Merkel visits Algeria, security and migration top of the agenda

Algeria

German Chancellor Angela Merkel is on a two-day visit to Algeria starting Monday. She is scheduled to hold talks with President Abdelaziz Bouteflika.

The topics to be discussed at this meeting are mainly expected to be around security, immigration and economic relations. Merkel last visited Algeria in 2008.

It is her first visit to Africa this year. She last visited in October 2016 and held meetings with leaders of Mali, Niger and Ethiopia.

Her country is in a process of negotiating with the north African countries for the repatriation of illegal immigrants. A year ago the German Minister of the Interior had reached an agreement with Algiers for the return of the Algerians whose right of asylum was refused in Germany.

The official Algerian news agency reports that both countries have signed an agreement since a decade ago on the return of illegally resident nationals living in Germany.

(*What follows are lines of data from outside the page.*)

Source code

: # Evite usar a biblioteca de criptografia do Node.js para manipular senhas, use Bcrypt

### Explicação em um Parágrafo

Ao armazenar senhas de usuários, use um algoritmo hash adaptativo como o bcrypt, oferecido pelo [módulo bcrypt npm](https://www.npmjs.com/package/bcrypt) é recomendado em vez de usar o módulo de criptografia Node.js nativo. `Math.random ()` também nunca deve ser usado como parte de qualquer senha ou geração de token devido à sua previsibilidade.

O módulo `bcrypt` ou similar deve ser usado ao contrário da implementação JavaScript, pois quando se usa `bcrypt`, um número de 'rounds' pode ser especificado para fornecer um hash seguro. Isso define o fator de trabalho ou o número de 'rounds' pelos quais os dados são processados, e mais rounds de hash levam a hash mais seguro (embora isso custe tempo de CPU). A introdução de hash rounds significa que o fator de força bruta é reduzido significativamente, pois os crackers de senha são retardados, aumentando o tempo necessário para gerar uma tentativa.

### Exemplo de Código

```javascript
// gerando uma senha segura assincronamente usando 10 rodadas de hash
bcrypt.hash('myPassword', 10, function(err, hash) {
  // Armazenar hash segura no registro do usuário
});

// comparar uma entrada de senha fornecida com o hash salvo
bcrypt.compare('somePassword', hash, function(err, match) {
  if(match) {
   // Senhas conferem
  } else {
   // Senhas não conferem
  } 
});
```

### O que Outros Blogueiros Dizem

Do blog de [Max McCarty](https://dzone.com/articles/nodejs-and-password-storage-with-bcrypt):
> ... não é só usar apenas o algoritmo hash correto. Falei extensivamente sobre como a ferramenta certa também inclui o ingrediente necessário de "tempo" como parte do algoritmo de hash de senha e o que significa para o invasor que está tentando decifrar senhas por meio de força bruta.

The situation in next door Libya is also expected to be discussed during the visit. Germany remains concerned about the political and security instability that has rocked Libya since the fall of Muammar Gaddafi.

In addition, Berlin and Algiers want to strengthen their economic cooperation in various sectors. These include agriculture, public works, health, renewable energies and environmental protection.

Merkel is on record to have described Africa, with its population of 1.2 billion people, as “the central problem” in the migration issue. She said last year that the European Union (EU) needed to establish migrant deals with north African countries along the lines of the Turkey deal.

“Being an open society means that we should try to aim for a kind of balance such that the first thing for young Africans, when they get a smartphone in their hands, isn’t ‘I have to go where I see a better world,’ but rather that they live in a country in which things are at least getting better step by step,” she told an industry conference in October last year.